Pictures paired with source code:
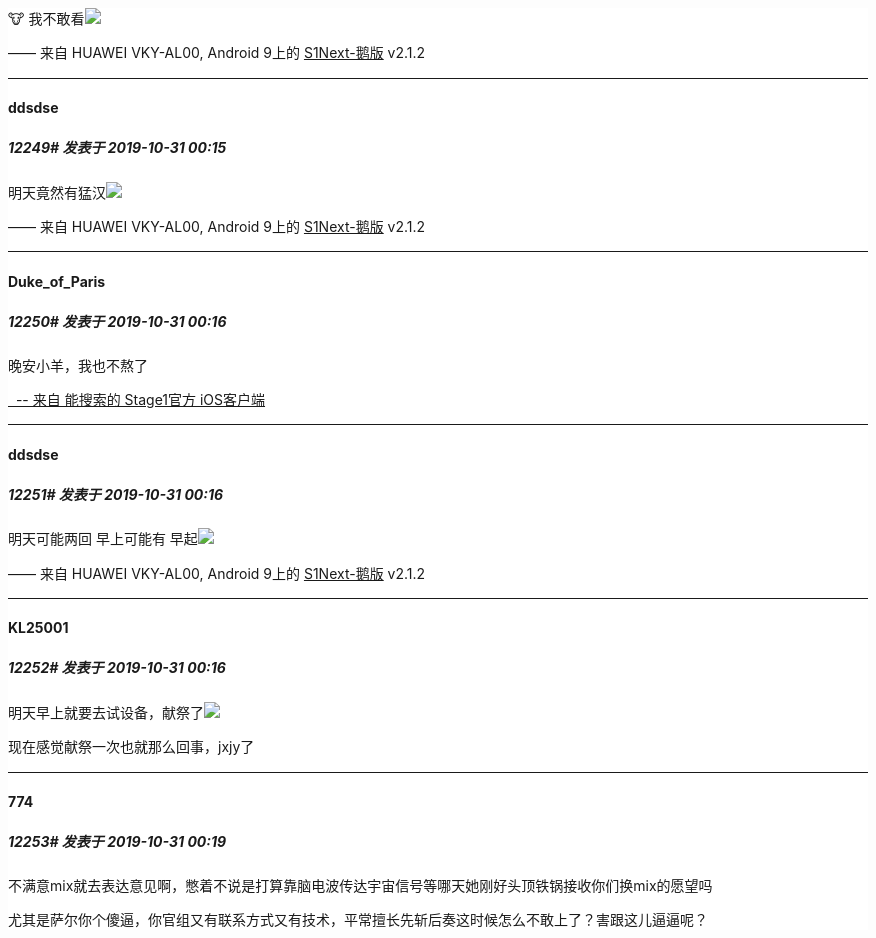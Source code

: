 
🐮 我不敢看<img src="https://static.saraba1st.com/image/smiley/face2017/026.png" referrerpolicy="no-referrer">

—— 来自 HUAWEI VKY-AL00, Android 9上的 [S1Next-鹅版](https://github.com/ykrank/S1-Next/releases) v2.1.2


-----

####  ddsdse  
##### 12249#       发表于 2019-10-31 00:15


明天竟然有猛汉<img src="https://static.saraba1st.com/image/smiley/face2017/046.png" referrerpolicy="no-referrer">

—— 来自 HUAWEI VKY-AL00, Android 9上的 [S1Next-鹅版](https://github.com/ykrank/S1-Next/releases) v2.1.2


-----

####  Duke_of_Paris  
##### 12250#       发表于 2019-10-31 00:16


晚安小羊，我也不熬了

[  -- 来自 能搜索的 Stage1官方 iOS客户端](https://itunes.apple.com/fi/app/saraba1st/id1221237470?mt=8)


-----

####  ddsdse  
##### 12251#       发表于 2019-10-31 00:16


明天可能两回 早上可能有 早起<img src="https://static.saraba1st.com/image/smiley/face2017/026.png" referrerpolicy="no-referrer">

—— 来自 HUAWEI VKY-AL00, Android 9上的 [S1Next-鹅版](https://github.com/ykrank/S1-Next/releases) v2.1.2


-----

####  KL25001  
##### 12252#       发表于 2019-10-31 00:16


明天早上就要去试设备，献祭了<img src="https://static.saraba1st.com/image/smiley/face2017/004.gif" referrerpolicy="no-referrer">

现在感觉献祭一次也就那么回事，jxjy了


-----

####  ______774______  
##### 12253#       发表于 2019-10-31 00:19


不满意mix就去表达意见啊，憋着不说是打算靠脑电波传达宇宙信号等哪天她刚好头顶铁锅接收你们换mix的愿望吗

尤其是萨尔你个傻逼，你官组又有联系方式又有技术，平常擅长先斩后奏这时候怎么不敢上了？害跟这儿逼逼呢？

#### AIM OF THE TASK:
In the answer, repeat exactly the lines from the top of the entries above through the line with "发表于 2019-10-31 00:15", and leave pictures out of it.

#### EXPECTED OUTPUT:
Source code

: 
🐮 我不敢看<img src="https://static.saraba1st.com/image/smiley/face2017/026.png" referrerpolicy="no-referrer">

—— 来自 HUAWEI VKY-AL00, Android 9上的 [S1Next-鹅版](https://github.com/ykrank/S1-Next/releases) v2.1.2


-----

####  ddsdse  
##### 12249#       发表于 2019-10-31 00:15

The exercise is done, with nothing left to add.